拓跋雲姬絕對不可能是隨在那隊使團隊伍當中一起走的。

所以

褚潯陽會親自護送她離京?

如果真是如此,在她出城之前將人截了,那便是人贓俱獲,只衝皇帝如今剛好是處在暴怒之下的那個脾氣,整個東宮一門都要收到牽累不在話下。
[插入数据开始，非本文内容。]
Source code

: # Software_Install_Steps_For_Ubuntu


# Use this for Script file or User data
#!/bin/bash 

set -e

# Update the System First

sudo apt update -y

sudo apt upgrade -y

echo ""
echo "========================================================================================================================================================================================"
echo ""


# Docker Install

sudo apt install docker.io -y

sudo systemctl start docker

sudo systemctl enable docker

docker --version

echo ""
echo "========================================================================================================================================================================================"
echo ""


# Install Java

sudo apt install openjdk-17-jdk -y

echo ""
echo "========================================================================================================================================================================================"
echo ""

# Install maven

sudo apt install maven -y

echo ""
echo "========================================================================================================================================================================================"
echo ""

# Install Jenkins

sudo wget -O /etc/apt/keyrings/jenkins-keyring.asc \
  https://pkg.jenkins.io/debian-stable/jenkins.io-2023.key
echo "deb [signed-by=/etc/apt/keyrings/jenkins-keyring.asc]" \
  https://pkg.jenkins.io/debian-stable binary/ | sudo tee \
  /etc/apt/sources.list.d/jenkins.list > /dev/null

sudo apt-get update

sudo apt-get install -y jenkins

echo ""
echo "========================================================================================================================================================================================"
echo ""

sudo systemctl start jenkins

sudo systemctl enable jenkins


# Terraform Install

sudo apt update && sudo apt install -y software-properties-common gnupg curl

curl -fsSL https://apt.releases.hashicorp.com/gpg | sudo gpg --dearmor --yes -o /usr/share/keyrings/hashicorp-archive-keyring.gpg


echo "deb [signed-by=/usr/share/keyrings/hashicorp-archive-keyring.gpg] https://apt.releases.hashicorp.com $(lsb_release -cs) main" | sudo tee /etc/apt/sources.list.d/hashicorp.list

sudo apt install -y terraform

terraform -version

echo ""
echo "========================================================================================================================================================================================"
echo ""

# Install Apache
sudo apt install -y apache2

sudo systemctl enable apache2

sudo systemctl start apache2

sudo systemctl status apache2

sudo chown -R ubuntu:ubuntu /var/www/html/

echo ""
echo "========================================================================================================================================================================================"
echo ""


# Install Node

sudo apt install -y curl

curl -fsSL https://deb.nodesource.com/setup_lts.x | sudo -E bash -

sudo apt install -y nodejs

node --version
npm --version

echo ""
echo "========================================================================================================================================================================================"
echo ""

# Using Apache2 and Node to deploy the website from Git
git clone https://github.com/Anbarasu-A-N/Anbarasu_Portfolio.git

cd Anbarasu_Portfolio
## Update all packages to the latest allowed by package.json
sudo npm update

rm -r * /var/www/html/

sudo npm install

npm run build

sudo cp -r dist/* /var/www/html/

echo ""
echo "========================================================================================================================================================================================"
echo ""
「你覺得褚潯陽真會冒天下之大不韙來犯險嗎?」終於,褚琪炎緩緩的睜開眼。

李林也拿不準,只就擰緊了眉頭,一時也不知道該說什麼。

褚琪炎似也是從一開始就沒有想過要等他的回答,兀自說著又是意味不明的搖頭淺淺一笑道,「以那個丫頭的性子,虛虛實實,置諸死地而後生的招數她也不是沒有可能用的。」

按理說,這樣的做法太冒險,以褚潯陽的頭腦難道還權衡不清這其中利害?

但也不排除一種可能

她就是料准了所有人都以為她不敢這麼做,所以偏偏就鑽了這個漏洞!

「那世子」李林噝噝的抽了口氣,心裡是著實拿不定主意:「我們到底是追還是等?」

褚琪炎又眯起眼睛想了想,突然想起了什麼,就又重新睜開眼,眼中光芒一閃,側目對他問道:「那隊人馬,除了褚潯陽和她東宮的守衛,還見到什麼人了嗎?」

李林皺眉,很認真的想了想,搖頭道:「沒有!全都是太子和康郡王身邊經常出現的熟面孔。」

褚琪炎聽了,唇角一彎,忽而勾勒一抹笑。

李林看著,心中突然迷霧散開,猛地提了口氣,沉吟道:「世子您是說延陵大人」

「自從這個人來了京城,但凡褚潯陽行事就總少不了他的參與摻和,這一次這麼大的事,他卻沒露面,這不是太奇怪了嗎?」褚琪炎道,眼底有銳利的鋒芒閃現。

李林再不敢掉以輕心,趕緊命人去查。

褚琪炎也不著急,只是駐馬街頭,神色安然的等著。

不多時就有探子飛鴿傳書。

李林將竹筒拆下來看過之後神色就越發的凝重起來道:「世子,果不其然,今天傍晚有人看到延陵大人和潯陽郡主一起在皇宮南門附近出現過,後來又一起離開了。」

褚琪炎抿抿唇,沉默不語。

片刻功夫之後,又有密信傳到。

李林看完,直接就變了臉色:「也是半個時辰之前,和御林軍前後腳,陳老太醫府上的馬車出城,說是去隔壁的鎮子上採買藥材。」

褚琪炎不予評斷,李林兀自想了想,道:「難道潯陽郡主這裡只是個幌子,實則是延陵大人帶人先行護送了拓跋雲姬離開?」

李林越想也就越是覺得這種可能性更大一些,畢竟這一次是皇帝想要拓跋雲姬的命,褚潯陽親自護送她,那麼承擔的風險就實在是太大了些。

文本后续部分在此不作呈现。